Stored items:
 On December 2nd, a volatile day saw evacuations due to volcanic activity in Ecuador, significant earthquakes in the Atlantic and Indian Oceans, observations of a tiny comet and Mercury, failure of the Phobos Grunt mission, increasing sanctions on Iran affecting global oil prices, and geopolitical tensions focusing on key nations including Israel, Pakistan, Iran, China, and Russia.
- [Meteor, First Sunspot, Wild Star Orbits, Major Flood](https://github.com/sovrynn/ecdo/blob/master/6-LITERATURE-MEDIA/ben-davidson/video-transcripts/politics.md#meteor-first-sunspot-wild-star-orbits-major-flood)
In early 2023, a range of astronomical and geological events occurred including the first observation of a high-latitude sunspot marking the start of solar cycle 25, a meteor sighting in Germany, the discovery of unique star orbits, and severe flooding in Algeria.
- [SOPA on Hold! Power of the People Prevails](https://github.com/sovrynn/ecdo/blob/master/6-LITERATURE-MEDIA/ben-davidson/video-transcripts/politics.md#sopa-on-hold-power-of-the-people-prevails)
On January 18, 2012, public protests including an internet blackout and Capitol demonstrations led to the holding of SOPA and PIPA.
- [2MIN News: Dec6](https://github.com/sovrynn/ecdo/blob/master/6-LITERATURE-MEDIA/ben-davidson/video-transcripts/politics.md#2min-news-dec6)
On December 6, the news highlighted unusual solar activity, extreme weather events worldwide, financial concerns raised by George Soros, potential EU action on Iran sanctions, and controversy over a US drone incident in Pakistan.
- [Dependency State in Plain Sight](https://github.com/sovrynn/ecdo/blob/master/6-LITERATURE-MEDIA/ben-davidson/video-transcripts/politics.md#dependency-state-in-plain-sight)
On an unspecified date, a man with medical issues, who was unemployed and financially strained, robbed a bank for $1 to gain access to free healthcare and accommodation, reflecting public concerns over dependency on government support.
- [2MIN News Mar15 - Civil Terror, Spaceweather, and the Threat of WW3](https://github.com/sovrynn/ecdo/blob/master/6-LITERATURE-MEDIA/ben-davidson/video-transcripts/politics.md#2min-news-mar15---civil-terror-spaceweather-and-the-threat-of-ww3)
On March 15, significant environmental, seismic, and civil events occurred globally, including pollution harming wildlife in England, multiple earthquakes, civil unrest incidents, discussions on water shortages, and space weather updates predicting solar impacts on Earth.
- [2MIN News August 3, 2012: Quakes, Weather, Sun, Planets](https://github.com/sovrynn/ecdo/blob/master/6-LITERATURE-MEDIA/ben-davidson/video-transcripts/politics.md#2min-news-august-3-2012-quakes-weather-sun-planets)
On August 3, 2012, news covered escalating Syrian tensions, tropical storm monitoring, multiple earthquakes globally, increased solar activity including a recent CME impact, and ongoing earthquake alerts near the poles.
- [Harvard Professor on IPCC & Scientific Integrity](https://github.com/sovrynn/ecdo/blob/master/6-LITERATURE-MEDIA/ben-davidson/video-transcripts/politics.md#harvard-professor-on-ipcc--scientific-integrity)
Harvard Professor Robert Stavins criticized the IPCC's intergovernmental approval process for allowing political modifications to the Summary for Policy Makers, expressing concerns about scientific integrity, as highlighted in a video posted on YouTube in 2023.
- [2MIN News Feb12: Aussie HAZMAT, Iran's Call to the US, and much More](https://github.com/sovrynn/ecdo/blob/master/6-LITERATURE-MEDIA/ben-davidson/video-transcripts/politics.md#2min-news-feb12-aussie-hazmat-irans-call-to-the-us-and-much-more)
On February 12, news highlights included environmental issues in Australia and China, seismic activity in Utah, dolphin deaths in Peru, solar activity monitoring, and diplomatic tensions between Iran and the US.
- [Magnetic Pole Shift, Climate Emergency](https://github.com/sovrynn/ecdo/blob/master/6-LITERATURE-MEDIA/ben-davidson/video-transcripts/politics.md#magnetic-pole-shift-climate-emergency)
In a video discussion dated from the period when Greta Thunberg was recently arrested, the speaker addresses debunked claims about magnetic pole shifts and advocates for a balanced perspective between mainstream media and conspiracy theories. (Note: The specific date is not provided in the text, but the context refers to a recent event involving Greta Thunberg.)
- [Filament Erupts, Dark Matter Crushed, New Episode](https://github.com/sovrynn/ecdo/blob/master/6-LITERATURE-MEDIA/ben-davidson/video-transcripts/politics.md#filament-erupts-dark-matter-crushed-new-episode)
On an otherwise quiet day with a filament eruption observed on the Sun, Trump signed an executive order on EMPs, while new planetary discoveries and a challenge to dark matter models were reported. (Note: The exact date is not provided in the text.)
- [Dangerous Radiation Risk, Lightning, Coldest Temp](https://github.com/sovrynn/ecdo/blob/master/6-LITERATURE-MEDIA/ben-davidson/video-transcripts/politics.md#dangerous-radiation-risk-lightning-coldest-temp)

PROBLEM TO WORK ON. Write down again, exactly as given, only the lines above that fall from the line with "On an unspecified" to the line with "On August 3, 2012, news", inclusive.

REPLY.
On an unspecified date, a man with medical issues, who was unemployed and financially strained, robbed a bank for $1 to gain access to free healthcare and accommodation, reflecting public concerns over dependency on government support.
- [2MIN News Mar15 - Civil Terror, Spaceweather, and the Threat of WW3](https://github.com/sovrynn/ecdo/blob/master/6-LITERATURE-MEDIA/ben-davidson/video-transcripts/politics.md#2min-news-mar15---civil-terror-spaceweather-and-the-threat-of-ww3)
On March 15, significant environmental, seismic, and civil events occurred globally, including pollution harming wildlife in England, multiple earthquakes, civil unrest incidents, discussions on water shortages, and space weather updates predicting solar impacts on Earth.
- [2MIN News August 3, 2012: Quakes, Weather, Sun, Planets](https://github.com/sovrynn/ecdo/blob/master/6-LITERATURE-MEDIA/ben-davidson/video-transcripts/politics.md#2min-news-august-3-2012-quakes-weather-sun-planets)
On August 3, 2012, news covered escalating Syrian tensions, tropical storm monitoring, multiple earthquakes globally, increased solar activity including a recent CME impact, and ongoing earthquake alerts near the poles.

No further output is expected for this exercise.